If you ever thought the topic of beauty products was frivolous, think again. When women are willing to risk their freedom to smuggle or wear beauty products in totalitarian regimes, then you know it’s no small thing.
In the recent story by Lexy Lebsack, Lipstick, Hair Dye, & Power — How Beauty Is Fuelling A Revolution In North Korea, women, such as Danbi Kim, share their stories of risking imprisonment in prisoner camps in N. Korea in order to offer people smuggled beauty products. But this pursuit isn’t just a way to make money, it’s a form of political and cultural resistance. “Products and styles from South Korea, whether it was unlawful lipstick or banned apparel, began to signify a shared disobedience against the North Korean regime and an unspoken nod that the wearer had seen a glimpse of the outside world and was willing to get in trouble to show it.” How so? North Korea’s regime dictates much of everyday life, including how women should appear in public. There is even “beauty police” to ensure enforcement of these rules. Punishment for defying the rules includes public humiliation, “confessions” to local authorities and people cutting off hair and clothes as the “offender” passes by.
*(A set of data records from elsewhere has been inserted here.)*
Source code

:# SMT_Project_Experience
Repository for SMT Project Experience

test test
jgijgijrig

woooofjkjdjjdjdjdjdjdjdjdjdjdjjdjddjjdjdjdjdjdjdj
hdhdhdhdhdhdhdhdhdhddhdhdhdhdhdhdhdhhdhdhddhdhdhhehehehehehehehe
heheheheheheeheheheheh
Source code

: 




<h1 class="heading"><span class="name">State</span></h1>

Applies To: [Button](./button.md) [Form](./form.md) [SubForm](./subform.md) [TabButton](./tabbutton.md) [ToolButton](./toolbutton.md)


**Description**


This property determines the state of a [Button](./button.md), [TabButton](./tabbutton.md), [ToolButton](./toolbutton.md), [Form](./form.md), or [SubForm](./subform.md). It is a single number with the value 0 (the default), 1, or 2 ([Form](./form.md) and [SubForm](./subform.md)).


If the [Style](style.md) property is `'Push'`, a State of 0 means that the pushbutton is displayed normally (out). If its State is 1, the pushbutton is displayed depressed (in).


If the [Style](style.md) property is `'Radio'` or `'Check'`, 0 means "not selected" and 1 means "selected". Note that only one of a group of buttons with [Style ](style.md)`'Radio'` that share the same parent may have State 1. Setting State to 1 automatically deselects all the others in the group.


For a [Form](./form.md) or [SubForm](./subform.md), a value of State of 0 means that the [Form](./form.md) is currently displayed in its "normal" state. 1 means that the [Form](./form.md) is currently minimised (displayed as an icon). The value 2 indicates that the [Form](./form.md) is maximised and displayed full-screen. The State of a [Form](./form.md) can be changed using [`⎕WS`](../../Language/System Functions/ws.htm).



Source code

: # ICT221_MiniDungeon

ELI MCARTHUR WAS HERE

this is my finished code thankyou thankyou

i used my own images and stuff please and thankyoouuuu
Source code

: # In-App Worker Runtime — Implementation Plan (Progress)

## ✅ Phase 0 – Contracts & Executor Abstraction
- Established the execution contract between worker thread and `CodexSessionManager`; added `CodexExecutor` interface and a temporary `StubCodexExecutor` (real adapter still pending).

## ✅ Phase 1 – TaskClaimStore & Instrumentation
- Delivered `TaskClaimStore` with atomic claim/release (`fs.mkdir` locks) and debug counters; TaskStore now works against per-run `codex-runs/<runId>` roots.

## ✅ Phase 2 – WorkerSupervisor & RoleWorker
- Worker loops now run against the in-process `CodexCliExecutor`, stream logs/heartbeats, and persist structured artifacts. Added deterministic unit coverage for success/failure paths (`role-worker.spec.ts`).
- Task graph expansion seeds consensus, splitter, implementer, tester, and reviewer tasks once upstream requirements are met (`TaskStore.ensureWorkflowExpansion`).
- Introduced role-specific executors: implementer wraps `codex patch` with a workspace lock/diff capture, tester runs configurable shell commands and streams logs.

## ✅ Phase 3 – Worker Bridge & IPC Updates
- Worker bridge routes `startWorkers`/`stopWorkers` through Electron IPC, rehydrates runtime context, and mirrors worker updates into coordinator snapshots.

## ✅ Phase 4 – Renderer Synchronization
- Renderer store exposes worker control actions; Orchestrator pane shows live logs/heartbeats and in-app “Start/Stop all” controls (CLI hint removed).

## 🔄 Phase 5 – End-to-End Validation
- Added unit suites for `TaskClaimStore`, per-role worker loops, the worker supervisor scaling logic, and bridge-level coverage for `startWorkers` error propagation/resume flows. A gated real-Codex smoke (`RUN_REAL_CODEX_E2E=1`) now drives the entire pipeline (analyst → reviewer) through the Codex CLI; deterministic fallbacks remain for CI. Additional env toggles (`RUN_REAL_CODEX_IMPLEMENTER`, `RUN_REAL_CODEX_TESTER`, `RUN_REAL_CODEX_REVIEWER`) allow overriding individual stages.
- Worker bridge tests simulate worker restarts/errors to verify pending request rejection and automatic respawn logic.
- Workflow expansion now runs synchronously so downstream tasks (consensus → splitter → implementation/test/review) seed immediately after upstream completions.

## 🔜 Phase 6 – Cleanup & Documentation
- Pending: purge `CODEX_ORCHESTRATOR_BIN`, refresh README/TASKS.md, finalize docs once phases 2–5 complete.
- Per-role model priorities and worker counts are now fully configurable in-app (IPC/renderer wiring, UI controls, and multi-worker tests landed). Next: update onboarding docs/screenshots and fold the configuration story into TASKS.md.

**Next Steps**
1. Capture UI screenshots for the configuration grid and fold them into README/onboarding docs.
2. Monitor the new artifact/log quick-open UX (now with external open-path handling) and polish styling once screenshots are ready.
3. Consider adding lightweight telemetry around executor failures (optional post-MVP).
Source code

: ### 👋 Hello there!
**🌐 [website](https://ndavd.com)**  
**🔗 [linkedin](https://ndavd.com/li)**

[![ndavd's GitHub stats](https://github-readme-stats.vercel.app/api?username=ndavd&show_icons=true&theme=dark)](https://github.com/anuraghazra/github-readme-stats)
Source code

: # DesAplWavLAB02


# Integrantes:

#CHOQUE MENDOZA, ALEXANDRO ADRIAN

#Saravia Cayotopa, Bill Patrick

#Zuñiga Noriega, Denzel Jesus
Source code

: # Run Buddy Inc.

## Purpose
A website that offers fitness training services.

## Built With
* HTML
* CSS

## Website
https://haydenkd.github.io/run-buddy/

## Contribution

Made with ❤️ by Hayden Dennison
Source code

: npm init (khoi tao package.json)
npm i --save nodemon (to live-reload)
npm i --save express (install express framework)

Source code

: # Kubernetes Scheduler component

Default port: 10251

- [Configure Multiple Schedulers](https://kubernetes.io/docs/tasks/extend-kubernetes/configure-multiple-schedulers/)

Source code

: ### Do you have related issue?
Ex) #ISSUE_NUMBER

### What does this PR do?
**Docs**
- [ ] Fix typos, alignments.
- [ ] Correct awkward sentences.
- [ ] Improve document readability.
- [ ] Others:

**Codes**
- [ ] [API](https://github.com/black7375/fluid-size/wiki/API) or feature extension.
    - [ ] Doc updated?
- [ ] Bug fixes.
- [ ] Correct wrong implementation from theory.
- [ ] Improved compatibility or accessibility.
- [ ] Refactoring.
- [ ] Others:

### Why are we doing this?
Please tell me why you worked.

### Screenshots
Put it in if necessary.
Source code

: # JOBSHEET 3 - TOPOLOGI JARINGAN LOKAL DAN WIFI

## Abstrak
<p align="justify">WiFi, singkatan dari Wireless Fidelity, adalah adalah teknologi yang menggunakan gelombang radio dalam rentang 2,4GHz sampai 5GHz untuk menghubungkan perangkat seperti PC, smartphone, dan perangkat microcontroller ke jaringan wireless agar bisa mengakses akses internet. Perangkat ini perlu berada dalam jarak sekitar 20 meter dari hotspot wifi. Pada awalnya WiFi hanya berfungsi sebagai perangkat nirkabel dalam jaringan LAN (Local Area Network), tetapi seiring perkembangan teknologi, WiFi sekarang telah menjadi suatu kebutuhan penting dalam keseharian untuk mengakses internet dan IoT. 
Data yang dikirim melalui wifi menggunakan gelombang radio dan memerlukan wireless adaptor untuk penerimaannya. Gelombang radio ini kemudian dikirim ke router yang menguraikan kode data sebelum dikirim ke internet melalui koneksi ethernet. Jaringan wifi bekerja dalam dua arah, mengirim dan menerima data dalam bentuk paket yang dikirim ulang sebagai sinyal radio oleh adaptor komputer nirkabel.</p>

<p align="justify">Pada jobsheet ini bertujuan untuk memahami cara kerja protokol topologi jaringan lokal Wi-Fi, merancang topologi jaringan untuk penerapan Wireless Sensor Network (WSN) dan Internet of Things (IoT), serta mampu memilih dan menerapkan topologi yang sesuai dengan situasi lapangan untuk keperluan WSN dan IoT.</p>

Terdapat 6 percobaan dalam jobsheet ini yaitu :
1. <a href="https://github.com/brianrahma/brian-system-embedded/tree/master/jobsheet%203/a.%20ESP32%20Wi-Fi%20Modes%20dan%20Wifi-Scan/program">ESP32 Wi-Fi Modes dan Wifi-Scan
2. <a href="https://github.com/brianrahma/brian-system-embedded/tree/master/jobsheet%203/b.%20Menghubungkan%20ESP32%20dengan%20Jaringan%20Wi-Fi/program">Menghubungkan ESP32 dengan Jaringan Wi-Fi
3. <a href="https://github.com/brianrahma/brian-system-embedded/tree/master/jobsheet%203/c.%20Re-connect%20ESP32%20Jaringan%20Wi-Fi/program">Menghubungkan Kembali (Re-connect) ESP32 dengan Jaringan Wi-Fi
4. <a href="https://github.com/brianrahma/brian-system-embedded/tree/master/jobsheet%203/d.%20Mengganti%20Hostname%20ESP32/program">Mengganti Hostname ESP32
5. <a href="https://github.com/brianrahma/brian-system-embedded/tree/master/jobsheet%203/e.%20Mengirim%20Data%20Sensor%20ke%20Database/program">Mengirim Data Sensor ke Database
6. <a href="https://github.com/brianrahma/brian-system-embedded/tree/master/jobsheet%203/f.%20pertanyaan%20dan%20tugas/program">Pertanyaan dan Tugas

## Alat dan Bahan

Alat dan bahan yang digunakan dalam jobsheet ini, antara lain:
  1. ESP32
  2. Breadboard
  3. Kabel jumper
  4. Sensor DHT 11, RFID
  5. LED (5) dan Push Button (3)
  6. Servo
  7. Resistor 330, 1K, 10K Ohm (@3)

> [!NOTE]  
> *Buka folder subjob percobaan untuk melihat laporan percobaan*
Beauty and fashion aren’t just a means to defy certain laws, though. They represent forms of self-expression — exactly what a totalitarian regime abhors. And exposure to beauty products opens a desire for expertise with them which then leads to a whole new industry for women:“…saving up hair straighteners, makeup, or nail supplies has opened a door for microeconomics among women who otherwise would have no income stream.” Finally, the exposure to these new products, looks and images of glamour, opens people’s eyes to a world beyond the borders of North Korea. This exposure — this taste for something beyond — compels people to push for change. And the governments know this. In fact, Dr. Sung-wook Nam, chair of the department of North Korean studies at Korea University in Seoul points out that “beauty products are just the latest focus in a chess match between the two Koreas. He’s quoted as saying, “’South Korean K-beauty is a threat to the Kim Jong-un regime and the control of the system’”.
This story reminds me of a study I conducted while at college with Russian immigrants living Israel back in the mid-90’s. I was studying social anthropology and wanted a way to get to Israel to see my long-distance, Israeli boyfriend. Merging my studies, with my love for beauty and need to go to Israel, I pushed to secure a grant to study Russian women’s view on beauty. I wasn’t really sure what I would get other than a free ride. But I didn’t come up short. What I remember most vividly (after all it was a long time ago) is that while in the Soviet Union, Russian women were so desperate for beauty products that they would save up their lunch money for days on end to buy a simple lipstick. Beauty was deemed a frivolous pursuit by the Soviet regime and cosmetics were hard to come by. But that wouldn’t stop Russian women from finding ways to outsmart the system and look beautiful.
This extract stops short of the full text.